Parent-reported health-related quality of life in pediatric childhood cancer survivors and factors associated with poor health-related quality of life in aftercare

• Published in: Quality of life research Vol. 32; no. 10; pp. 2965 - 2974
• Main Authors: Winzig, Jana, Inhestern, Laura, Paul, Verena, Nasse, Mona L., Krauth, Konstantin A., Kandels, Daniela, Rutkowski, Stefan, Escherich, Gabriele, Bergelt, Corinna
• Format: Journal Article
• Language: English
• Published: Cham Springer International Publishing 01.10.2023; Springer Nature B.V
• Subjects: Cancer; Families & family life; Medicine; Medicine & Public Health; Pediatrics; Public Health; Quality of life; Quality of Life Research; Sociology; Tumors; Pediatric cancer; Psycho-oncology; Well-being; Parental assessment; Aftercare; Risk factors
• ISSN: 0962-9343; 1573-2649
• DOI: 10.1007/s11136-023-03436-8

Purpose Despite advances in cancer treatment, there is a prevalence of pediatric childhood cancer survivors still at risk of developing adverse disease and treatment outcomes, even after the end of treatment.

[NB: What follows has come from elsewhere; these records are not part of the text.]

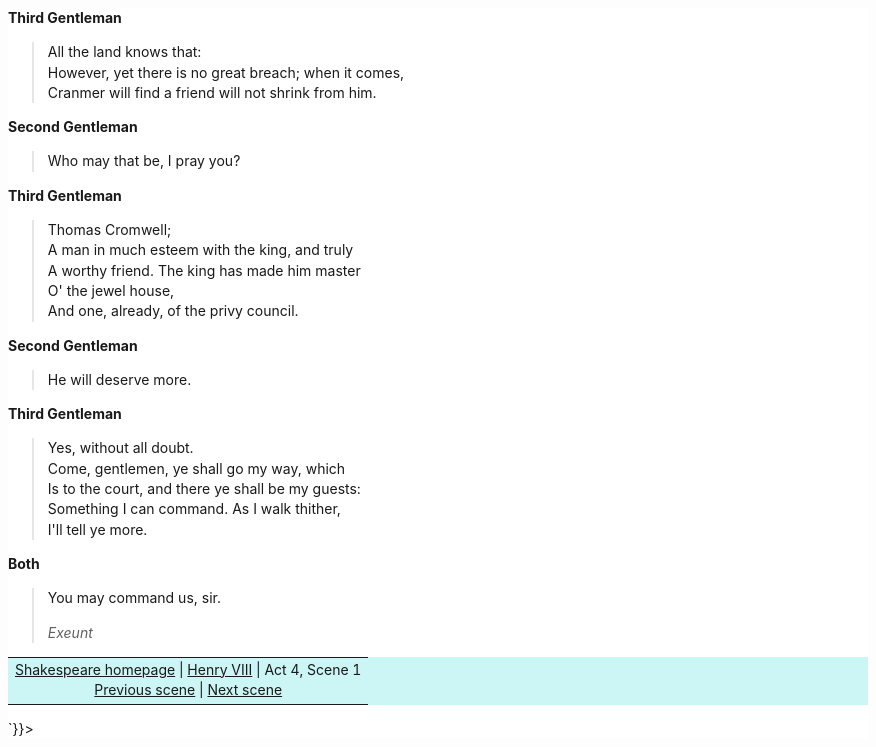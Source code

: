 <A NAME=speech40><b>Third Gentleman</b></a>
<blockquote>
<A NAME=154>All the land knows that:</A><br>
<A NAME=155>However, yet there is no great breach; when it comes,</A><br>
<A NAME=156>Cranmer will find a friend will not shrink from him.</A><br>
</blockquote>

<A NAME=speech41><b>Second Gentleman</b></a>
<blockquote>
<A NAME=157>Who may that be, I pray you?</A><br>
</blockquote>

<A NAME=speech42><b>Third Gentleman</b></a>
<blockquote>
<A NAME=158>Thomas Cromwell;</A><br>
<A NAME=159>A man in much esteem with the king, and truly</A><br>
<A NAME=160>A worthy friend. The king has made him master</A><br>
<A NAME=161>O' the jewel house,</A><br>
<A NAME=162>And one, already, of the privy council.</A><br>
</blockquote>

<A NAME=speech43><b>Second Gentleman</b></a>
<blockquote>
<A NAME=163>He will deserve more.</A><br>
</blockquote>

<A NAME=speech44><b>Third Gentleman</b></a>
<blockquote>
<A NAME=164>Yes, without all doubt.</A><br>
<A NAME=165>Come, gentlemen, ye shall go my way, which</A><br>
<A NAME=166>Is to the court, and there ye shall be my guests:</A><br>
<A NAME=167>Something I can command. As I walk thither,</A><br>
<A NAME=168>I'll tell ye more.</A><br>
</blockquote>

<A NAME=speech45><b>Both</b></a>
<blockquote>
<A NAME=169>                  You may command us, sir.</A><br>
<p><i>Exeunt</i></p>
</blockquote>
<table width="100%" bgcolor="#CCF6F6">
<tr><td class="nav" align="center">
      <a href="/Shakespeare">Shakespeare homepage</A> 
    | <A href="/Shakespeare/henryviii/">Henry VIII</A> 
    | Act 4, Scene 1
   <br>
      <a href="henryviii.3.2.html">Previous scene</A>
    | <a href="henryviii.4.2.html">Next scene</A>
</table>

</body>
</html>


</div>`}}></div>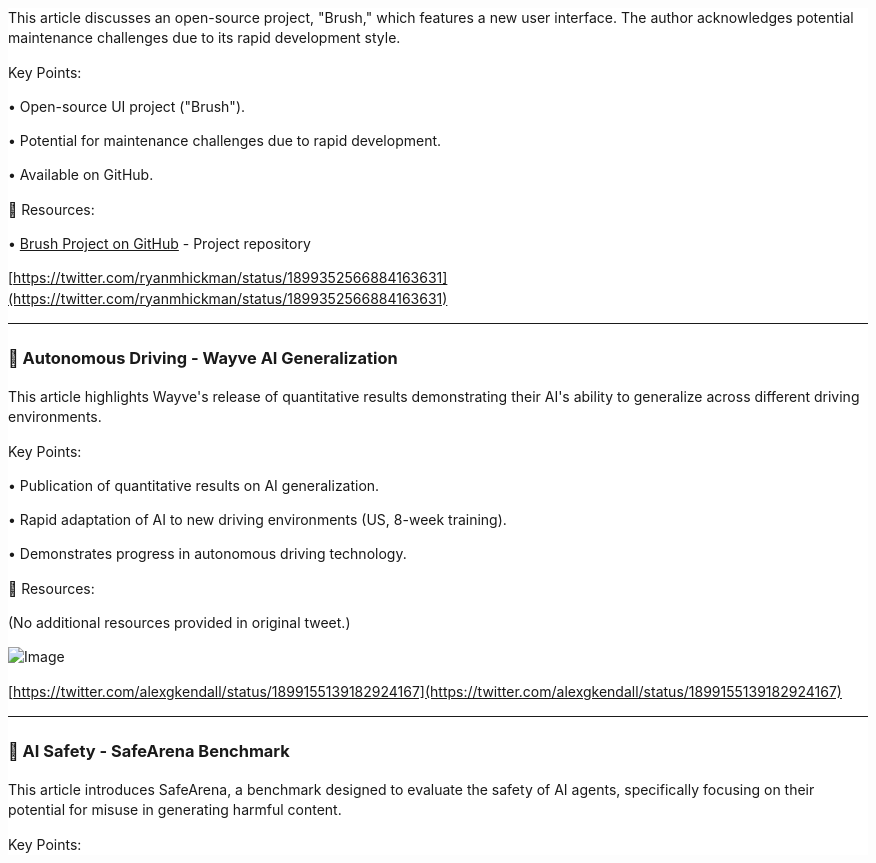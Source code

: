 This article discusses an open-source project, "Brush," which features a new user interface. The author acknowledges potential maintenance challenges due to its rapid development style.


Key Points:

• Open-source UI project ("Brush").


• Potential for maintenance challenges due to rapid development.


• Available on GitHub.


🔗 Resources:

• [Brush Project on GitHub](https://github.com/seahorse-ai-ryan/brush/tree/new-ui) -  Project repository


[https://twitter.com/ryanmhickman/status/1899352566884163631](https://twitter.com/ryanmhickman/status/1899352566884163631)


---

### 🤖 Autonomous Driving - Wayve AI Generalization

This article highlights Wayve's release of quantitative results demonstrating their AI's ability to generalize across different driving environments.

Key Points:

• Publication of quantitative results on AI generalization.


• Rapid adaptation of AI to new driving environments (US, 8-week training).


• Demonstrates progress in autonomous driving technology.


🔗 Resources:

(No additional resources provided in original tweet.)


![Image](https://pbs.twimg.com/ext_tw_video_thumb/1899154672914513920/pu/img/vI8M1s7Z34DT8WEB.jpg)


[https://twitter.com/alexgkendall/status/1899155139182924167](https://twitter.com/alexgkendall/status/1899155139182924167)


---

### 🤖 AI Safety - SafeArena Benchmark

This article introduces SafeArena, a benchmark designed to evaluate the safety of AI agents, specifically focusing on their potential for misuse in generating harmful content.

Key Points:
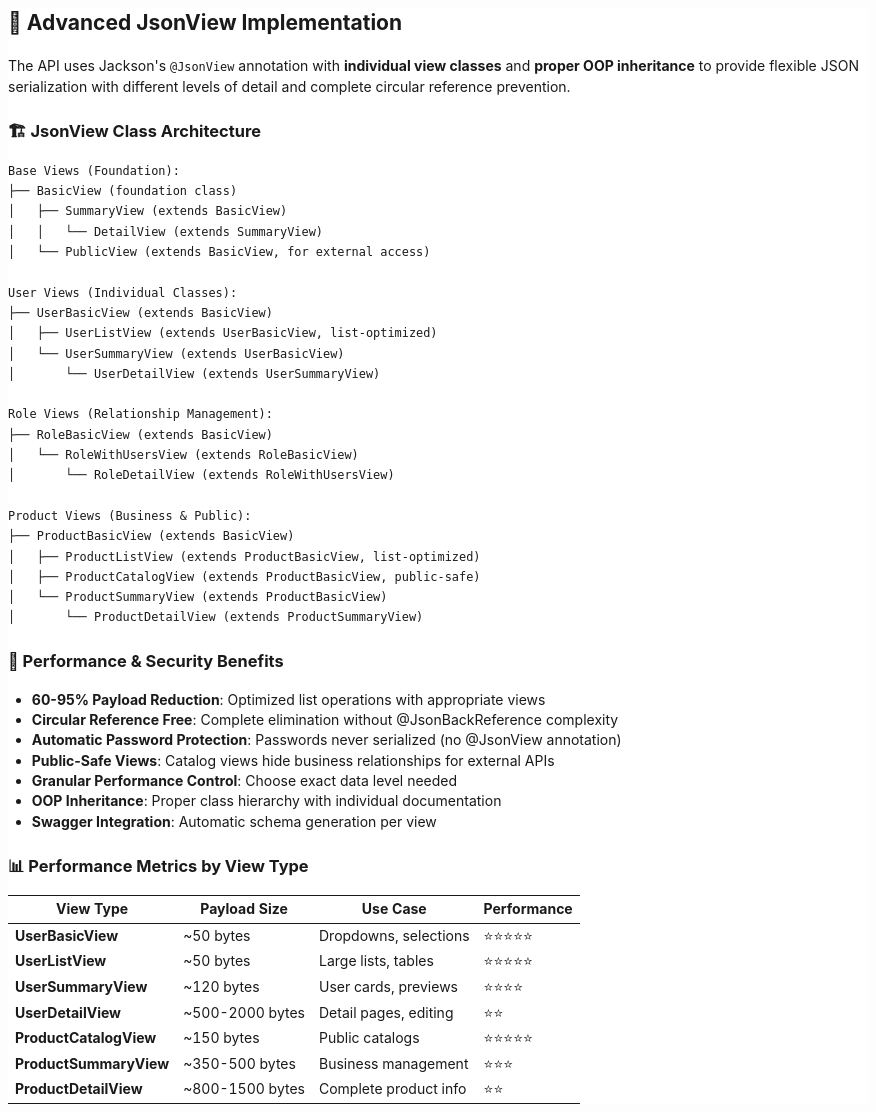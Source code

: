 ## 🔄 Advanced JsonView Implementation

The API uses Jackson's `@JsonView` annotation with **individual view classes** and **proper OOP inheritance** to provide flexible JSON serialization with different levels of detail and complete circular reference prevention.

### 🏗️ JsonView Class Architecture
```
Base Views (Foundation):
├── BasicView (foundation class)
│   ├── SummaryView (extends BasicView)
│   │   └── DetailView (extends SummaryView)
│   └── PublicView (extends BasicView, for external access)

User Views (Individual Classes):
├── UserBasicView (extends BasicView)
│   ├── UserListView (extends UserBasicView, list-optimized)
│   └── UserSummaryView (extends UserBasicView)
│       └── UserDetailView (extends UserSummaryView)

Role Views (Relationship Management):
├── RoleBasicView (extends BasicView)
│   └── RoleWithUsersView (extends RoleBasicView)
│       └── RoleDetailView (extends RoleWithUsersView)

Product Views (Business & Public):
├── ProductBasicView (extends BasicView)
│   ├── ProductListView (extends ProductBasicView, list-optimized)
│   ├── ProductCatalogView (extends ProductBasicView, public-safe)
│   └── ProductSummaryView (extends ProductBasicView)
│       └── ProductDetailView (extends ProductSummaryView)
```

### 🎯 Performance & Security Benefits
- **60-95% Payload Reduction**: Optimized list operations with appropriate views
- **Circular Reference Free**: Complete elimination without @JsonBackReference complexity
- **Automatic Password Protection**: Passwords never serialized (no @JsonView annotation)
- **Public-Safe Views**: Catalog views hide business relationships for external APIs
- **Granular Performance Control**: Choose exact data level needed
- **OOP Inheritance**: Proper class hierarchy with individual documentation
- **Swagger Integration**: Automatic schema generation per view

### 📊 Performance Metrics by View Type

| View Type | Payload Size | Use Case | Performance |
|-----------|--------------|----------|-------------|
| **UserBasicView** | ~50 bytes | Dropdowns, selections | ⭐⭐⭐⭐⭐ |
| **UserListView** | ~50 bytes | Large lists, tables | ⭐⭐⭐⭐⭐ |
| **UserSummaryView** | ~120 bytes | User cards, previews | ⭐⭐⭐⭐ |
| **UserDetailView** | ~500-2000 bytes | Detail pages, editing | ⭐⭐ |
| **ProductCatalogView** | ~150 bytes | Public catalogs | ⭐⭐⭐⭐⭐ |
| **ProductSummaryView** | ~350-500 bytes | Business management | ⭐⭐⭐ |
| **ProductDetailView** | ~800-1500 bytes | Complete product info | ⭐⭐ |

The present study aimed to (1) explore how mothers and fathers assess the health-related quality of life (HRQoL) of their surviving child and (2) evaluate risk factors for poor parent-reported HRQoL in childhood cancer survivors about 2.5 years after diagnosis. Methods We assessed parent-reported HRQoL of 305 child and adolescent survivors < 18 years diagnosed with leukemia or tumors of central nervous system (CNS) with the KINDL-R questionnaire in a prospective observational study with a longitudinal mixed-methods design. Results In agreement with our hypotheses, our results show that fathers rate their children’s HRQoL total score as well as the condition-specific domains family ( p  = .013, d  = 0.3), friends ( p  = .027, d  = 0.27), and disease ( p  = .035, d  = 0.26) higher than mothers about 2.5 years after diagnosis. Taking variance of inter-individual differences due to family affiliation into account, the mixed model regression revealed significant associations between the diagnosis of CNS tumors ( p  = .018, 95% CI [− 7.78, − 0.75]), an older age at diagnosis, ( p  = .011, 95% CI [− 0.96, − 0.12]), and non-participation in rehabilitation ( p  = .013, 95% CI [− 10.85, − 1.28]) with poor HRQoL in children more than 2 years after being diagnosed with cancer. Conclusion Based on the results, it is necessary for health care professionals to consider the differences in parental perceptions regarding children’s aftercare after surviving childhood cancer. High risk patients for poor HRQoL should be detected early, and families should be offered support post-cancer diagnosis to protect survivors’ HRQoL during aftercare. Further research should focus on characteristics of pediatric childhood cancer survivors and families with low participation in rehabilitation programs.